# [Task]
List all lines in the material below that contain "these".

+++

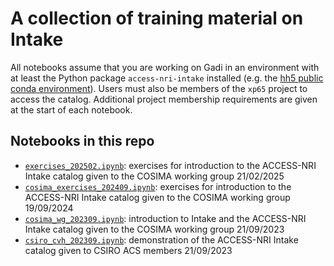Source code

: # A collection of training material on Intake

All notebooks assume that you are working on Gadi in an environment with at least the Python package `access-nri-intake` installed (e.g. the [hh5 public conda environment](http://climate-cms.wikis.unsw.edu.au/Conda)). Users must also be members of the `xp65` project to access the catalog. Additional project membership requirements are given at the start of each notebook.

## Notebooks in this repo

- [`exercises_202502.ipynb`](https://github.com/ACCESS-NRI/intake-training/blob/main/2025_02/exercises_202502.ipynb): exercises for introduction to the ACCESS-NRI Intake catalog given to the COSIMA working group 21/02/2025
- [`cosima_exercises_202409.ipynb`](https://github.com/ACCESS-Hive/intake-training/blob/main/2024_09/cosima_exercises_202409.ipynb): exercises for introduction to the ACCESS-NRI Intake catalog given to the COSIMA working group 19/09/2024
- [`cosima_wg_202309.ipynb`](https://github.com/ACCESS-Hive/intake-training/blob/main/2023_09/cosima_wg_202309.ipynb): introduction to Intake and the ACCESS-NRI Intake catalog given to the COSIMA working group 21/09/2023
- [`csiro_cvh_202309.ipynb`](https://github.com/ACCESS-Hive/intake-training/blob/main/2023_09/csiro_cvh_202309.ipynb): demonstration of the ACCESS-NRI Intake catalog given to CSIRO ACS members 21/09/2023
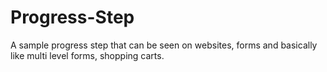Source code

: # Progress-Step
A sample progress step that can be seen on websites, forms and basically like multi level forms, shopping carts.
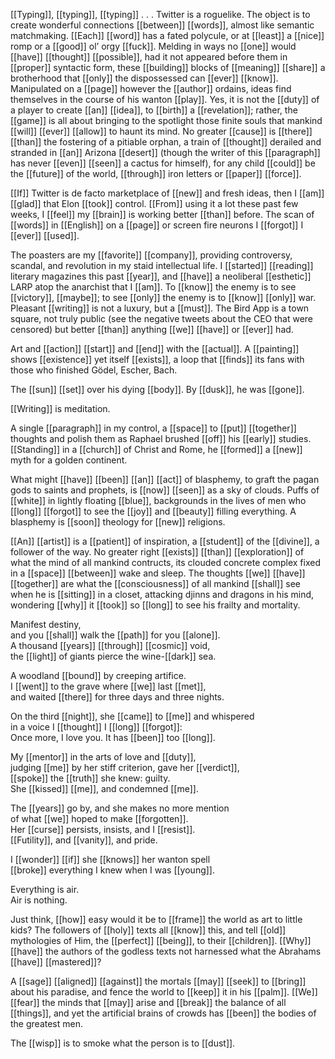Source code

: [[Typing]], [[typing]], [[typing]] . . . Twitter is a roguelike. The object is to create wonderful connections [[between]] [[words]], almost like semantic matchmaking. [[Each]] [[word]] has a fated polycule, or at [[least]] a [[nice]] romp or a [[good]] ol’ orgy [[fuck]]. Melding in ways no [[one]] would [[have]] [[thought]] [[possible]], had it not appeared before them in [[proper]] syntactic form, these [[building]] blocks of [[meaning]] [[share]] a brotherhood that [[only]] the dispossessed can [[ever]] [[know]]. Manipulated on a [[page]] however the [[author]] ordains, ideas find themselves in the course of his wanton [[play]]. Yes, it is not the [[duty]] of a player to create [[an]] [[idea]], to [[birth]] a [[revelation]]; rather, the [[game]] is all about bringing to the spotlight those finite souls that mankind [[will]] [[ever]] [[allow]] to haunt its mind. No greater [[cause]] is [[there]] [[than]] the fostering of a pitiable orphan, a train of [[thought]] derailed and stranded in [[an]] Arizona [[desert]] (though the writer of this [[paragraph]] has never [[even]] [[seen]] a cactus for himself), for any child [[could]] be the [[future]] of the world, [[through]] iron letters or [[paper]] [[force]].

[[If]] Twitter is de facto marketplace of [[new]] and fresh ideas, then I [[am]] [[glad]] that Elon [[took]] control. [[From]] using it a lot these past few weeks, I [[feel]] my [[brain]] is working better [[than]] before. The scan of [[words]] in [[English]] on a [[page]] or screen fire neurons I [[forgot]] I [[ever]] [[used]].  
  
The poasters are my [[favorite]] [[company]], providing controversy, scandal, and revolution in my staid intellectual life. I [[started]] [[reading]] literary magazines this past [[year]], and [[have]] a neoliberal [[esthetic]] LARP atop the anarchist that I [[am]]. To [[know]] the enemy is to see [[victory]], [[maybe]]; to see [[only]] the enemy is to [[know]] [[only]] war. Pleasant [[writing]] is not a luxury, but a [[must]]. The Bird App is a town square, not truly public (see the negative tweets about the CEO that were censored) but better [[than]] anything [[we]] [[have]] or [[ever]] had.  
  
Art and [[action]] [[start]] and [[end]] with the [[actual]]. A [[painting]] shows [[existence]] yet itself [[exists]], a loop that [[finds]] its fans with those who finished Gödel, Escher, Bach.  
  
The [[sun]] [[set]] over his dying [[body]]. By [[dusk]], he was [[gone]].

[[Writing]] is meditation.  
  
A single [[paragraph]] in my control, a [[space]] to [[put]] [[together]] thoughts and polish them as Raphael brushed [[off]] his [[early]] studies. [[Standing]] in a [[church]] of Christ and Rome, he [[formed]] a [[new]] myth for a golden continent.  
  
What might [[have]] [[been]] [[an]] [[act]] of blasphemy, to graft the pagan gods to saints and prophets, is [[now]] [[seen]] as a sky of clouds. Puffs of [[white]] in lightly floating [[blue]], backgrounds in the lives of men who [[long]] [[forgot]] to see the [[joy]] and [[beauty]] filling everything. A blasphemy is [[soon]] theology for [[new]] religions.  
  
[[An]] [[artist]] is a [[patient]] of inspiration, a [[student]] of the [[divine]], a follower of the way. No greater right [[exists]] [[than]] [[exploration]] of what the mind of all mankind contructs, its clouded concrete complex fixed in a [[space]] [[between]] wake and sleep. The thoughts [[we]] [[have]] [[together]] are what the [[consciousness]] of all mankind [[shall]] see when he is [[sitting]] in a closet, attacking djinns and dragons in his mind, wondering [[why]] it [[took]] so [[long]] to see his frailty and mortality.

Manifest destiny,  
and you [[shall]] walk the [[path]] for you [[alone]].  
A thousand [[years]] [[through]] [[cosmic]] void,  
the [[light]] of giants pierce the wine-[[dark]] sea.  
  
A woodland [[bound]] by creeping artifice.  
I [[went]] to the grave where [[we]] last [[met]],  
and waited [[there]] for three days and three nights.  
  
On the third [[night]], she [[came]] to [[me]] and whispered  
in a voice I [[thought]] I [[long]] [[forgot]]:  
Once more, I love you. It has [[been]] too [[long]].  
  
My [[mentor]] in the arts of love and [[duty]],  
judging [[me]] by her stiff criterion, gave her [[verdict]],  
[[spoke]] the [[truth]] she knew: guilty.  
She [[kissed]] [[me]], and condemned [[me]].  
  
The [[years]] go by, and she makes no more mention  
of what [[we]] hoped to make [[forgotten]].  
Her [[curse]] persists, insists, and I [[resist]].  
[[Futility]], and [[vanity]], and pride.  
  
I [[wonder]] [[if]] she [[knows]] her wanton spell  
[[broke]] everything I knew when I was [[young]].  
  
Everything is air.  
Air is nothing.

Just think, [[how]] easy would it be to [[frame]] the world as art to little kids? The followers of [[holy]] texts all [[know]] this, and tell [[old]] mythologies of Him, the [[perfect]] [[being]], to their [[children]]. [[Why]] [[have]] the authors of the godless texts not harnessed what the Abrahams [[have]] [[mastered]]?  
  
A [[sage]] [[aligned]] [[against]] the mortals [[may]] [[seek]] to [[bring]] about his paradise, and fence the world to [[keep]] it in his [[palm]]. [[We]] [[fear]] the minds that [[may]] arise and [[break]] the balance of all [[things]], and yet the artificial brains of crowds has [[been]] the bodies of the greatest men.  
  
The [[wisp]] is to smoke what the person is to [[dust]].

+++

# [Task answer]
: [[Typing]], [[typing]], [[typing]] . . . Twitter is a roguelike. The object is to create wonderful connections [[between]] [[words]], almost like semantic matchmaking. [[Each]] [[word]] has a fated polycule, or at [[least]] a [[nice]] romp or a [[good]] ol’ orgy [[fuck]]. Melding in ways no [[one]] would [[have]] [[thought]] [[possible]], had it not appeared before them in [[proper]] syntactic form, these [[building]] blocks of [[meaning]] [[share]] a brotherhood that [[only]] the dispossessed can [[ever]] [[know]]. Manipulated on a [[page]] however the [[author]] ordains, ideas find themselves in the course of his wanton [[play]]. Yes, it is not the [[duty]] of a player to create [[an]] [[idea]], to [[birth]] a [[revelation]]; rather, the [[game]] is all about bringing to the spotlight those finite souls that mankind [[will]] [[ever]] [[allow]] to haunt its mind. No greater [[cause]] is [[there]] [[than]] the fostering of a pitiable orphan, a train of [[thought]] derailed and stranded in [[an]] Arizona [[desert]] (though the writer of this [[paragraph]] has never [[even]] [[seen]] a cactus for himself), for any child [[could]] be the [[future]] of the world, [[through]] iron letters or [[paper]] [[force]].
[[If]] Twitter is de facto marketplace of [[new]] and fresh ideas, then I [[am]] [[glad]] that Elon [[took]] control. [[From]] using it a lot these past few weeks, I [[feel]] my [[brain]] is working better [[than]] before. The scan of [[words]] in [[English]] on a [[page]] or screen fire neurons I [[forgot]] I [[ever]] [[used]].  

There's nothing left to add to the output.